David Beckham's 'Mountain to Climb' with Brooklyn isn't about the wedding, the press or Nicola
Image credits: Variety via Getty Images

David Beckham an interviewer shuts down in the middle of the question. The subject? His 27 year old son, Brooklynhis daughter-in-law, Nicola Peltzand the family rift that has been in the headlines all year.

What he said instead was quieter and much more revealing. “Every day there is a mountain to climb.”

That’s not a press line. That’s a father describing what it feels like in his nervous system. And anyone who has ever been left out by an adult child, or left out by a parent, knows exactly which mountain he is talking about.

The Beckhams aren’t arguing about a wedding. Or a quote. Or a holiday photo where no one is tagged. I bet my office plant is on it.

The fight you fight is never the fight you fight

In my work with families, I call what the Beckhams are stuck in a “Waltz of Pain.” Every recurring fight is a protest. One person’s nervous system says: I don’t feel safe with you, I don’t feel seen, I don’t feel like I’m important to you anymore.

But no one says that out loud. Saying that is terrifying. Instead, families argue about weddings. Or press quotes. Or who is invited where. Or who posted what.

The real issue they are fighting about is attachment. Are you there for me? Am I still enough for you?

From the cradle to the grave you need emotional bonding, just like you need water. Your entire biology is designed to detect whether your primary attachment figure is present. And when it seems like it isn’t, your system protests, because that protest once kept you alive.

That wiring doesn’t turn off at age 27. When it comes to love, we are all still babies inside.

This is the structural shift the Beckhams are experiencing, whether they have a language for it or not. When a son marries, his primary attachment figure is no longer his mother or father. There is a new bond, a competing attachment, and the original family system must reorganize itself around it. Almost no family does this gracefully. It hurts everyone involved, and the pain comes out sideways, as criticism, as cold quotes, as silence at Christmas.

If you try to understand your own version of this, you can take our free relationship quiz and see in which pattern you are actually stuck.

Why top performers make mistakes more often than anyone else

David Beckham is one of the most disciplined artists in the world. Brooklyn grew up watching that. This also applies to Nicola, who grew up in her own high-achieving family. And this is what I see in it Figs and Teale’s couples therapy practice in San Francisco time and time again with these types of families.

High achievers think the problem is the problem. The wedding. The press. The in-laws. The wrong quote.

So they bring their problem-solving brains to the table. They try to turn the family into a project. They create mental memos. They’re building a business. They’re waiting for the apology that proves they were right.

But the problem is never the problem they are talking about. Underneath every Beckham-style impasse is an attachment system that asks one question: Am I still important to you?

I tell therapists in training: you can describe a mango for an hour. The color, the texture, the nutritional value. That’s not the same as tasting. High performers are brilliant at describing the mango of their relationship. They can analyze the communication breakdown like a board game. What scares them is tasting it, because tasting it means they feel the pain.

And when the pain manifests, high performers usually only see two things. I respond because I am right, logical and justified. You’re reacting because you’re emotional, unreasonable, and offensive.

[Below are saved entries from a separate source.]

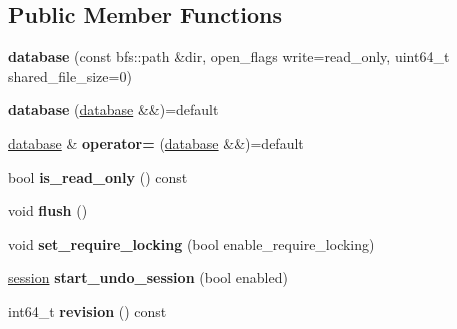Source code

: \subsection*{Public Member Functions}
\begin{DoxyCompactItemize}
\item 
\mbox{\label{classchainbase_1_1database_a885a98ca22fc6bedf7e18e750f024673}} 
{\bfseries database} (const bfs\+::path \&dir, open\+\_\+flags write=read\+\_\+only, uint64\+\_\+t shared\+\_\+file\+\_\+size=0)
\item 
\mbox{\label{classchainbase_1_1database_ac1f047331d68fca270e8323a23e86922}} 
{\bfseries database} (\mbox{\hyperlink{classchainbase_1_1database}{database}} \&\&)=default
\item 
\mbox{\label{classchainbase_1_1database_a4ed9c6960ef68641bdaecd463d357bc7}} 
\mbox{\hyperlink{classchainbase_1_1database}{database}} \& {\bfseries operator=} (\mbox{\hyperlink{classchainbase_1_1database}{database}} \&\&)=default
\item 
\mbox{\label{classchainbase_1_1database_ac34261887e651719813a8cffb4f31d87}} 
bool {\bfseries is\+\_\+read\+\_\+only} () const
\item 
\mbox{\label{classchainbase_1_1database_ad6221b0d1c8a5961f6579af1e3cf2870}} 
void {\bfseries flush} ()
\item 
\mbox{\label{classchainbase_1_1database_ad544b6a999bff16775ebd96dfb6b8e27}} 
void {\bfseries set\+\_\+require\+\_\+locking} (bool enable\+\_\+require\+\_\+locking)
\item 
\mbox{\label{classchainbase_1_1database_abb570c03bda1ee6ae1b428d41481b476}} 
\mbox{\hyperlink{structchainbase_1_1database_1_1session}{session}} {\bfseries start\+\_\+undo\+\_\+session} (bool enabled)
\item 
\mbox{\label{classchainbase_1_1database_a224fc0c346a93fd027bfa2515f54bf98}} 
int64\+\_\+t {\bfseries revision} () const
\item 
\mbox{\label{classchainbase_1_1database_a167bce30384de1f373ebe0c25d4d0de6}} 

\end{DoxyCompactItemize}
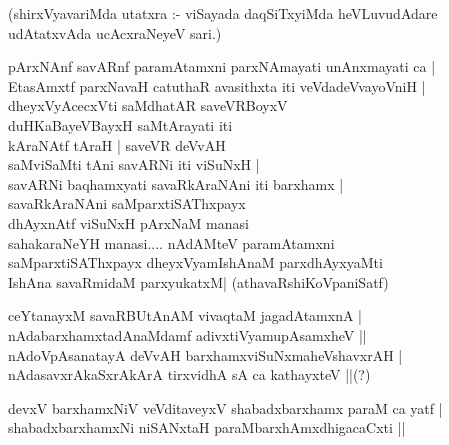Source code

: (shirxVyavariMda utatxra :- viSayada daqSiTxyiMda heVLuvudAdare udAtatxvAda ucAcxraNeyeV sari.)
\begin{itemize}
{\bf 
\item[33.] pArxNAnf savARnf paramAtamxni parxNAmayati unAnxmayati ca |\\\label{149}
EtasAmxtf parxNavaH catuthaR avasithxta iti veVdadeVvayoVniH |\\
dheyxVyAcecxVti saMdhatAR saveVRBoyxV \\
duHKaBayeVBayxH saMtArayati iti \\
kAraNAtf tAraH | saveVR deVvAH \\
saMviSaMti tAni savARNi iti viSuNxH |\\
savARNi baqhamxyati savaRkAraNAni iti barxhamx |\\
savaRkAraNAni saMparxtiSAThxpayx \\
dhAyxnAtf viSuNxH pArxNaM manasi \\
sahakaraNeYH manasi.... nAdAMteV paramAtamxni\\
saMparxtiSAThxpayx dheyxVyamIshAnaM parxdhAyxyaMti\\
IshAna savaRmidaM parxyukatxM|\label{102}
\hfill{(athavaRshiKoVpaniSatf)}
\item[34.] ceYtanayxM savaRBUtAnAM vivaqtaM jagadAtamxnA |\\\label{149}
nAdabarxhamxtadAnaMdamf adivxtiVyamupAsamxheV ||\\
nAdoVpAsanatayA deVvAH barxhamxviSuNxmaheVshavxrAH |\\
nAdasavxrAkaSxrAkArA tirxvidhA sA ca kathayxteV ||\quad(?)\label{149}
\item[35.] devxV barxhamxNiV veVditaveyxV shabadxbarxhamx paraM ca yatf |\\\label{149}
shabadxbarxhamxNi niSANxtaH paraMbarxhAmxdhigacaCxti ||\label{160}

}
\end{itemize}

One person strives harder. The other retreats into one close comment and more distance. Pursuer pushes. Recording disappears. Round and round, on and on, until finally someone notices it’s a waltz, and they both dance.

The parent-child repair is a one-way street

This is the part no one on the internet wants to hear because it’s less satisfying than choosing a villain.

There are always two truths in every family conflict. David’s truth makes sense. Brooklyn Truth makes sense. Nicola’s truth makes sense. Victoria’s truth makes sense. No one is unreasonable. Everyone is injured. They don’t respond to each other. They respond to what each other’s words mean in their bodies.

The most pain in any family comes from a collision without intention. Someone says something light. The other hears it through the ledger of his entire childhood. Their response damages the first person’s shame. The shame activates the protector. And now you’re in it.

Two truths. One loop. No villains.

But there is a piece of this that is specific to David’s situation as a father. Parent and adult child are not the same as spouse and partner. Even if the child is 27. Even if the child is 70 and the parent is 90. One person is still the parent. The other is still the child.

When it comes to repairs, it’s a one-way street. The parent should not look to the child to meet his emotional needs. We cannot expect the adult child to show up and soothe the father’s deepest emotional needs. The movement goes from parent to child: hey, I get it, I see it, I’m here, the door is open, no scorecard.

That is the mountain that David describes. Not the headlines. The daily, ego-hurting practice of staying the parent even when you’re the one feeling rejected.

What Brooklyn hears is not what David said

Fights aren’t the problem. Fights are the doorway. The only reason the Beckhams are still in so much pain is because they still love each other. If they didn’t care, there would be no protest. There would only be silence and a polite Christmas card.

Disconnecting is a feature, not a bug. The fact that it hurts so much, in public, with so much heat, means that they are still important to each other. That’s the part the tabloids will never put on the front page. And it’s the only part that actually cures anything.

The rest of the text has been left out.